Electrical tape has a large number of uses that are neither unique to electricians or members of a marching band. Electrical tape has a strangely low profile with regard to popular concepts of what's useful for a household, far outstripped by duct tape, even though I have found the former far more useful to me than the latter.
Duct tape is reasonably effective at sticking things to things and making them stay stuck. However, it is wide, it is not smooth, and it weathers badly: it loses adhesion as it ages, or if water creeps in under the adhesive. It has excellent tensile strength, but either requires scissors to cut or is vulnerable to torsion damage (to be easy to remove from the roll). Duct tape is a reasonable adhesive, but it is poor at tasks not fundamentally related to sticking something to something else.
Electrical tape is much the opposite. It peels up, but it is no more prone to doing so after a year than after a minute; it is highly stretchy; it is easy to snap, but it is not prone to being damaged by a sideways pull or a twist. It is surprisingly poor at sticking things to each other, but it is exemplary at many other tasks.
I've occasionally used electrical tape for variations of its usual purposes. The sound cable I use to connect the audio jack of my laptop to the television has no strain relief, so I've wrapped near each plug with several layers of electrical tape; half a tape-width out, fewer layers; an additional half-width has one layer. The result is a cable that tends to bend smoothly instead of kink, improving its reliabilitly. The other traditional use I've had for it has been to patch over damaged insulation on the cable for my old earphones.

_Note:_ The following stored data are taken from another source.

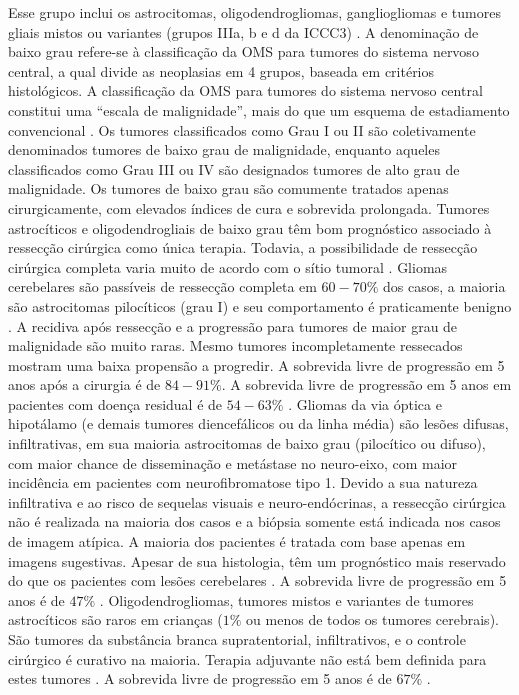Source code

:\documentclass[11pt,a4paper,oldfontcommands]{memoir}
\begin{document}
Esse grupo inclui os astrocitomas, oligodendrogliomas, gangliogliomas e tumores gliais mistos ou variantes (grupos IIIa, b e d da ICCC3) \cite{CNCR20910}. A denominação de baixo grau refere-se à classificação da OMS para tumores do sistema nervoso central, a qual divide as neoplasias em 4 grupos, baseada em critérios histológicos. A classificação da OMS para tumores do sistema nervoso central constitui uma “escala de malignidade”, mais do que um esquema de estadiamento convencional \cite{louis}. Os tumores classificados como Grau I ou II são coletivamente denominados tumores de baixo grau de malignidade, enquanto aqueles classificados como Grau III ou IV são designados tumores de alto grau de malignidade. Os tumores de baixo grau são comumente tratados apenas cirurgicamente, com elevados índices de cura e sobrevida prolongada. Tumores astrocíticos e oligodendrogliais de baixo grau têm bom prognóstico associado à ressecção cirúrgica como única terapia. Todavia, a possibilidade de ressecção cirúrgica completa varia muito de acordo com o sítio tumoral \cite{wisof}.
Gliomas cerebelares são passíveis de ressecção completa em \(60-70\%\) dos casos, a maioria são astrocitomas pilocíticos (grau I) e seu comportamento é praticamente benigno \cite{gan}. A recidiva após ressecção e a progressão para tumores de maior grau de malignidade são muito raras. Mesmo tumores incompletamente ressecados mostram uma baixa propensão a progredir. A sobrevida livre de progressão em 5 anos após a cirurgia é de \(84-91\%\). A sobrevida livre de progressão em 5 anos em pacientes com doença residual é de \(54-63\%\) \cite{wisof}. Gliomas da via óptica e hipotálamo (e demais tumores diencefálicos ou da linha média) são lesões difusas, infiltrativas, em sua maioria astrocitomas de baixo grau (pilocítico ou difuso), com maior chance de disseminação e metástase no neuro-eixo, com maior incidência em pacientes com neurofibromatose tipo 1. Devido a sua natureza infiltrativa e ao risco de sequelas visuais e neuro-endócrinas, a ressecção cirúrgica não é realizada na maioria dos casos e a biópsia somente está indicada nos casos de imagem atípica. A maioria dos pacientes é tratada com base apenas em imagens sugestivas. Apesar de sua histologia, têm um prognóstico mais reservado do que os pacientes com lesões cerebelares \cite{gan}. A sobrevida livre de progressão em 5 anos é de \(47\%\) \cite{wisof}. Oligodendrogliomas, tumores mistos e variantes de tumores astrocíticos são raros em crianças (\(1\%\) ou menos de todos os tumores cerebrais). São tumores da substância branca supratentorial, infiltrativos, e o controle cirúrgico é curativo na maioria. Terapia adjuvante não está bem definida para estes tumores \cite{gan}. A sobrevida livre de progressão em 5 anos é de \(67\%\) \cite{wisof}.
\end{document}
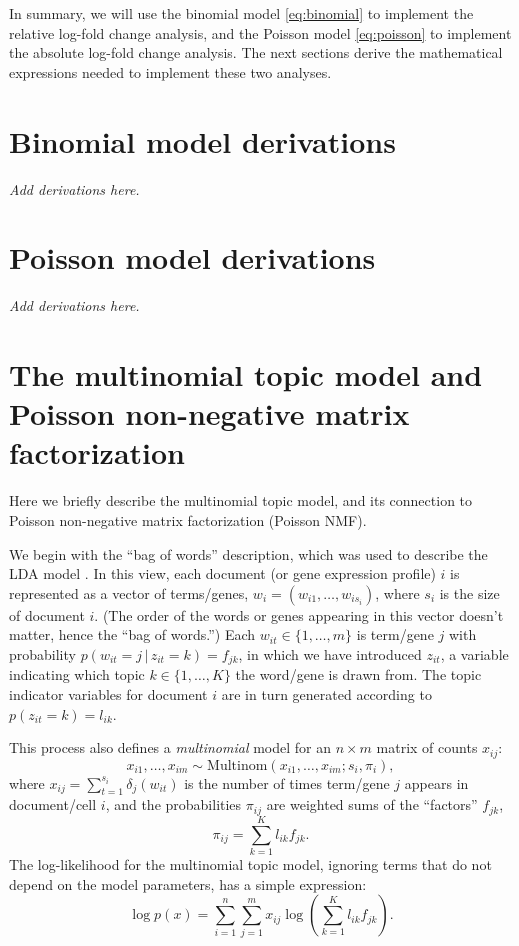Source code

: \documentclass[final]{siamart171218}
\begin{document}
In summary, we will use the binomial model \eqref{eq:binomial} to
implement the relative log-fold change analysis, and the Poisson model
\eqref{eq:poisson} to implement the absolute log-fold change
analysis. The next sections derive the mathematical expressions
needed to implement these two analyses.

\section{Binomial model derivations}

{\em Add derivations here.}

\section{Poisson model derivations}

{\em Add derivations here.}

\section{The multinomial topic model and Poisson non-negative matrix
  factorization}

Here we briefly describe the multinomial topic model, and its
connection to Poisson non-negative matrix factorization (Poisson NMF).

We begin with the ``bag of words'' description, which was used to
describe the LDA model \cite{blei-2003}. In this view, each document
(or gene expression profile) $i$ is represented as a vector of
terms/genes, $w_i = (w_{i1}, \ldots, w_{is_i})$, where $s_i$ is the
size of document $i$. (The order of the words or genes appearing in
this vector doesn't matter, hence the ``bag of words.'') Each $w_{it}
\in \{1, \ldots, m\}$ is term/gene $j$ with probability
$p(w_{it} = j \,|\, z_{it} = k) = f_{jk}$, in which we have introduced
$z_{it}$, a variable indicating which topic $k \in \{1, \ldots, K\}$
the word/gene is drawn from. The topic indicator variables for
document $i$ are in turn generated according to $p(z_{it} = k) =
l_{ik}$.

This process also defines a {\em multinomial} model for an $n \times
m$ matrix of counts $x_{ij}$:
\begin{equation}
x_{i1}, \ldots, x_{im} \sim
\mathrm{Multinom}(x_{i1}, \ldots, x_{im}; s_i, \pi_i),
\end{equation}
where $x_{ij} = \sum_{t=1}^{s_i} \delta_j(w_{it})$ is the number of
times term/gene $j$ appears in document/cell $i$, and the
probabilities $\pi_{ij}$ are weighted sums of the ``factors''
$f_{jk}$,
\begin{equation}
\pi_{ij} = \sum_{k=1}^K l_{ik} f_{jk}.
\end{equation}
The log-likelihood for the multinomial topic model, ignoring terms
that do not depend on the model parameters, has a simple expression:
\begin{equation}
\log p(x) = \sum_{i=1}^n \sum_{j=1}^m
x_{ij} \log({\textstyle \sum_{k=1}^K l_{ik} f_{jk}}).
\end{equation}
\end{document}
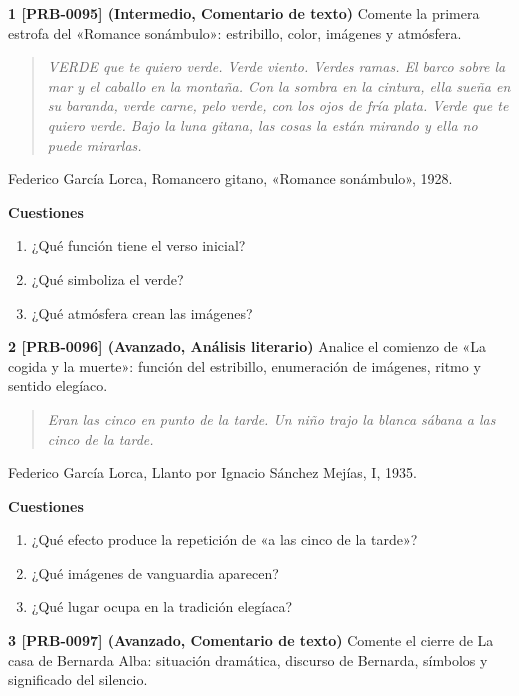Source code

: \documentclass{book}
\begin{document}
\begin{tcolorbox}[title={Ejercicios}, studiumworked, breakable]

\noindent\textbf{1 [PRB-0095] (Intermedio, Comentario de texto)}
Comente la primera estrofa del «Romance sonámbulo»: estribillo, color, imágenes y atmósfera.


\begin{quote}
\itshape VERDE que te quiero verde. Verde viento. Verdes ramas. El barco sobre la mar y el caballo en la montaña. Con la sombra en la cintura, ella sueña en su baranda, verde carne, pelo verde, con los ojos de fría plata. Verde que te quiero verde. Bajo la luna gitana, las cosas la están mirando y ella no puede mirarlas.
\end{quote}
{\noindent\footnotesize Federico García Lorca, Romancero gitano, «Romance sonámbulo», 1928.\par}

\noindent\textbf{Cuestiones}
\begin{enumerate}
\item ¿Qué función tiene el verso inicial?
\item ¿Qué simboliza el verde?
\item ¿Qué atmósfera crean las imágenes?
\end{enumerate}

\noindent\textbf{2 [PRB-0096] (Avanzado, Análisis literario)}
Analice el comienzo de «La cogida y la muerte»: función del estribillo, enumeración de imágenes, ritmo y sentido elegíaco.


\begin{quote}
\itshape Eran las cinco en punto de la tarde. Un niño trajo la blanca sábana a las cinco de la tarde.
\end{quote}
{\noindent\footnotesize Federico García Lorca, Llanto por Ignacio Sánchez Mejías, I, 1935.\par}

\noindent\textbf{Cuestiones}
\begin{enumerate}
\item ¿Qué efecto produce la repetición de «a las cinco de la tarde»?
\item ¿Qué imágenes de vanguardia aparecen?
\item ¿Qué lugar ocupa en la tradición elegíaca?
\end{enumerate}

\noindent\textbf{3 [PRB-0097] (Avanzado, Comentario de texto)}
Comente el cierre de La casa de Bernarda Alba: situación dramática, discurso de Bernarda, símbolos y significado del silencio.



\end{tcolorbox}
\end{document}
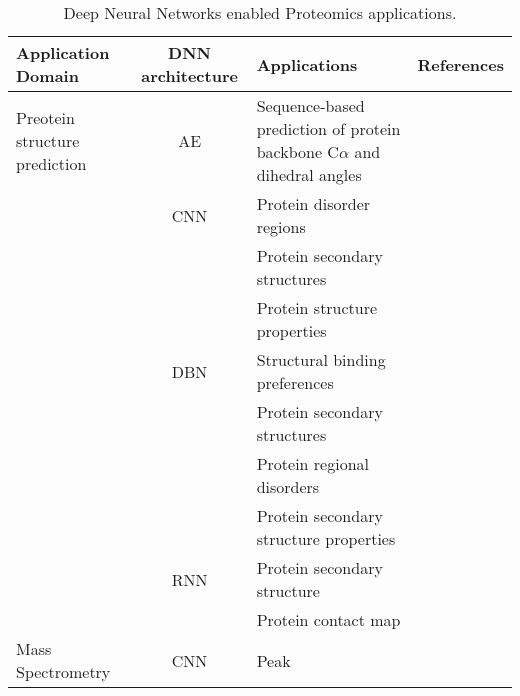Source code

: \begin{table}[h!]
\centering
\begin{tabular}{|| l | c | l | l ||}
    \hline
    Application Domain & DNN architecture & Applications & References\\
    \hline \hline
    Preotein structure prediction & AE & Sequence-based prediction of protein backbone C$\alpha$ and dihedral angles & \\
    & CNN & Protein disorder regions & \\
    &     & Protein secondary structures & \\
    &     & Protein structure properties & \\
    & DBN & Structural binding preferences & \\
    &     & Protein secondary structures & \\
    &     & Protein regional disorders & \\
    &     & Protein secondary structure properties & \\
    & RNN & Protein secondary structure & \\
    &     & Protein contact map & \\
    \hline 
    Mass Spectrometry & CNN & Peak& \\
    \hline 
    
    \hline \hline
\end{tabular}
\caption{Deep Neural Networks enabled Proteomics applications.}
\label{tab:PS-DNN}
\end{table}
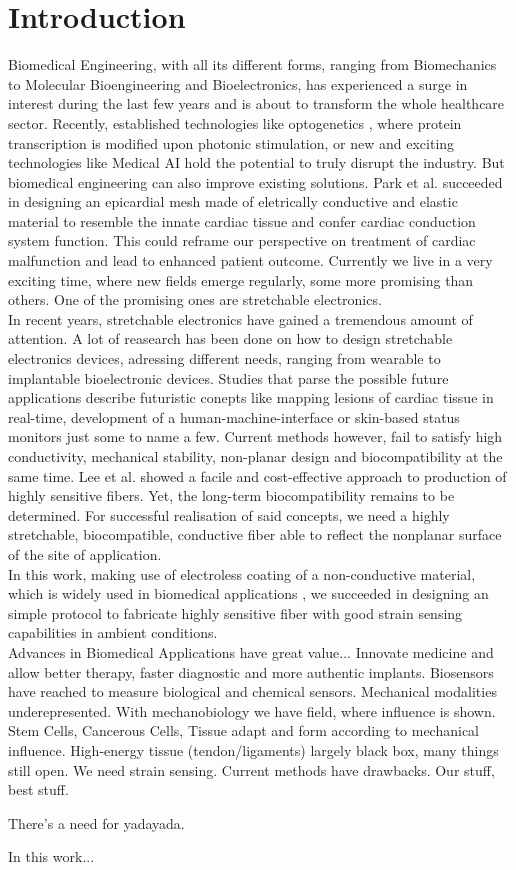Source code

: \section{Introduction}
Biomedical Engineering, with all its different forms, ranging from Biomechanics to Molecular Bioengineering and Bioelectronics, has experienced a surge in interest during the last few years and is about to transform the whole healthcare sector. \cite{BiomedicalIndustry} Recently, established technologies like optogenetics \cite{Optogenetics}, where protein transcription is modified upon photonic stimulation, or new and exciting technologies like Medical AI \cite{MedicalAI} hold the potential to truly disrupt the industry. But biomedical engineering can also improve existing solutions. Park et al. \cite{EpicardialMesh} succeeded in designing an epicardial mesh made of eletrically conductive and elastic material to resemble the innate cardiac tissue and confer cardiac conduction system function. This could reframe our perspective on treatment of cardiac malfunction and lead to enhanced patient outcome. Currently we live in a very exciting time, where new fields emerge regularly, some more promising than others. One of the promising ones are stretchable electronics.\\
In recent years, stretchable electronics have gained a tremendous amount of attention. \cite{Cherenack, Lee} A lot of reasearch has been done on how to design stretchable electronics devices, adressing different needs, ranging from wearable to implantable bioelectronic devices. Studies that parse the possible future applications describe futuristic conepts like mapping lesions of cardiac tissue in real-time, development of a human-machine-interface or skin-based status monitors just some to name a few. \cite{Hochberg,Kim} Current methods however, fail to satisfy high conductivity, mechanical stability, non-planar design and biocompatibility at the same time. Lee et al. \cite{Lee} showed a facile and cost-effective approach to production of highly sensitive fibers. Yet, the long-term biocompatibility remains to be determined. For successful realisation of said concepts, we need a highly stretchable, biocompatible, conductive fiber able to reflect the nonplanar surface of the site of application.\\
In this work, making use of electroless coating of a non-conductive material, which is widely used in biomedical applications \cite{Pinchuk}, we succeeded in designing an simple protocol to fabricate  highly sensitive fiber with good strain sensing capabilities in ambient conditions.\\
Advances in Biomedical Applications have great value... Innovate medicine and allow better therapy, faster diagnostic and more authentic implants. Biosensors have reached to measure biological and chemical sensors. Mechanical modalities underepresented. With mechanobiology we have field, where influence is shown. Stem Cells, Cancerous Cells, Tissue adapt and form according to mechanical influence. High-energy tissue (tendon/ligaments) largely black box, many things still open. We need strain sensing. Current methods have drawbacks. Our stuff, best stuff. 

There's a need for yadayada.

In this work...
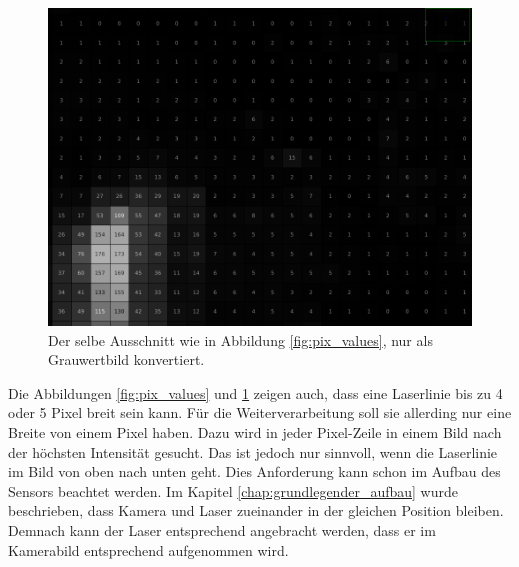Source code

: 	\begin{figure}[h]
		\centering
		\includegraphics[width=0.75\linewidth]{img/hauptteil/bildverarbeitung/pixel_values_gray.png}
		\caption[Pixel-Werte im Grauwertbild]{Der selbe Ausschnitt wie in Abbildung \ref{fig:pix_values}, nur als Grauwertbild konvertiert.}
		\label{fig:pix_values_gray}
	\end{figure} 
	
	Die Abbildungen \ref{fig:pix_values} und \ref{fig:pix_values_gray} zeigen auch, dass eine Laserlinie bis zu 4 oder 5 Pixel breit sein kann. Für die Weiterverarbeitung soll sie allerding nur eine Breite von einem Pixel haben. Dazu wird in jeder Pixel-Zeile in einem Bild nach der höchsten Intensität gesucht. Das ist jedoch nur sinnvoll, wenn die Laserlinie im Bild von oben nach unten geht. Dies Anforderung kann schon im Aufbau des Sensors beachtet werden. Im Kapitel \ref{chap:grundlegender_aufbau} wurde beschrieben, dass Kamera und Laser zueinander in der gleichen Position bleiben. Demnach kann der Laser entsprechend angebracht werden, dass er im Kamerabild entsprechend aufgenommen wird.
	
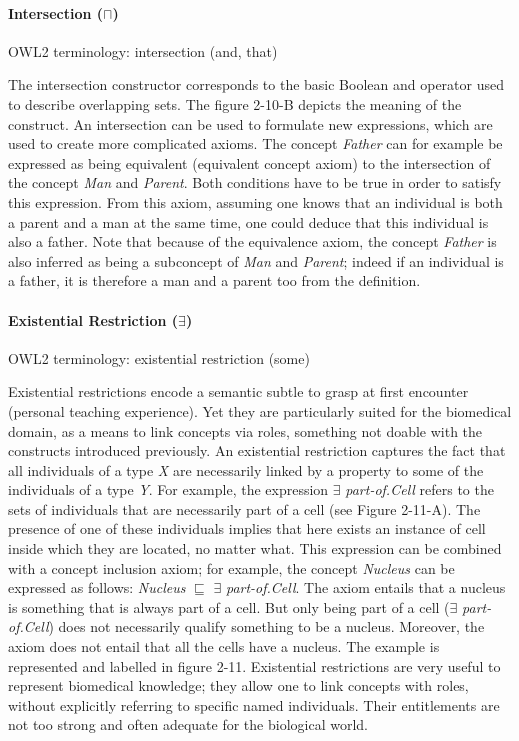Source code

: \paragraph{\textbf{Intersection ($ \sqcap $)}\\}
\label{intersection}
OWL2 terminology: intersection (and, that)

The intersection constructor corresponds to the basic Boolean and operator used to describe overlapping sets. The figure 2-10-B depicts the meaning of the construct. An intersection can be used to formulate new expressions, which are used to create more complicated axioms. The concept \emph{Father} can for example be expressed as being equivalent (equivalent concept axiom) to the intersection of the concept \emph{Man} and \emph{Parent}. Both conditions have to be true in order to satisfy this expression. From this axiom, assuming one knows that an individual is both a parent and a man at the same time, one could deduce that this individual is also a father. Note that because of the equivalence axiom, the concept \emph{Father} is also inferred as being a subconcept of \emph{Man} and \emph{Parent}; indeed if an individual is a father, it is therefore a man and a parent too from the definition.

\paragraph{\textbf{Existential Restriction  ($ \exists $)}\\}
\label{exists}
OWL2 terminology: existential restriction (some)

Existential restrictions encode a semantic subtle to grasp at first encounter (personal teaching experience). Yet they are particularly suited for the biomedical domain, as a means to link concepts via roles, something not doable with the constructs introduced previously. An existential restriction captures the fact that all individuals of a type \emph{X} are necessarily linked by a property to some of the individuals of a type \emph{Y}. For example, the expression $ \exists $ \emph{part-of.Cell} refers to the sets of individuals that are necessarily part of a cell (see Figure 2-11-A). The presence of one of these individuals implies that here exists an instance of cell inside which they are located, no matter what. This expression can be combined with a concept inclusion axiom; for example, the concept \emph{Nucleus} can be expressed as follows: \emph{Nucleus} $ \sqsubseteq $ $ \exists $ \emph{part-of.Cell}. The axiom entails that a nucleus is something that is always part of a cell. But only being part of a cell ($ \exists $ \emph{part-of.Cell}) does not necessarily qualify something to be a nucleus. Moreover, the axiom does not entail that all the cells have a nucleus. The example is represented and labelled in figure 2-11. Existential restrictions are very useful to represent biomedical knowledge; they allow one to link concepts with roles, without explicitly referring to specific named individuals. Their entitlements are not too strong and often adequate for the biological world.

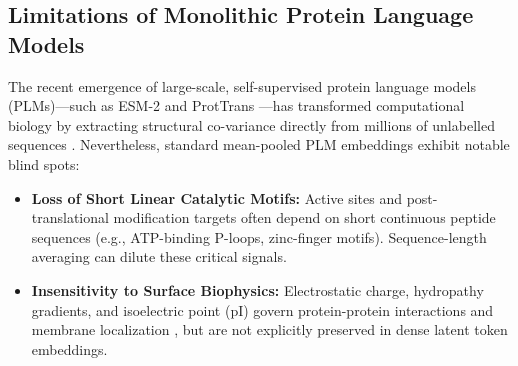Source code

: \documentclass[journal]{IEEEtran}
\begin{document}
\subsection{Limitations of Monolithic Protein Language Models}
The recent emergence of large-scale, self-supervised protein language models (PLMs)---such as ESM-2 \cite{lin2023evolutionary} and ProtTrans \cite{elnaggar2021prottrans}---has transformed computational biology by extracting structural co-variance directly from millions of unlabelled sequences \cite{rives2021biological}. Nevertheless, standard mean-pooled PLM embeddings exhibit notable blind spots:
\begin{itemize}
    \item \textbf{Loss of Short Linear Catalytic Motifs:} Active sites and post-translational modification targets often depend on short continuous peptide sequences (e.g., ATP-binding P-loops, zinc-finger motifs). Sequence-length averaging can dilute these critical signals.
    \item \textbf{Insensitivity to Surface Biophysics:} Electrostatic charge, hydropathy gradients, and isoelectric point ($\text{pI}$) govern protein-protein interactions and membrane localization \cite{kulmanov2018deepgoplus}, but are not explicitly preserved in dense latent token embeddings.
\end{itemize}
\end{document}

The most important use, however, has been a replacement for the rubber spacer under the bell on my bicycle after the previous one got knocked loose during a crash. A larger amount of tape was used to similarly increase the thickness of the crossbar of my roommate's recumbent bicycle (before it was stolen, anyway), which was otherwise too narrow to mount his headlight on.
We are trogloditic in our video game console system choices, so we only have one platform (a Wii) that uses wireless controllers. All of our GameCube controllers are different colors, and the plug color matches the body of the controller, but our XBOX and Playstation 2 controllers are not so easy to tell apart at the console side. They've all received stripes of varyingly-colored electrical tape, with matching stripes on the plugs, and now we immediately know which port each controller is plugged into.
My toaster oven caught fire earlier this evening as I was preheating it for cheap pizza. I had already been planning on replacing it with a standard toaster as we're using a George Foreman grill for our hot sandwiches now, and this probable damage to the liner is enough to condemn it. It is now sporting a bright red X of vinyl tape, and will soon be exhibiting this decoration in an electronics recycling facility or perhaps a middle school science class.
Electrical tape is catastrophically underrated; the only conclusion I can draw is that duct tape hired a better advertising agency.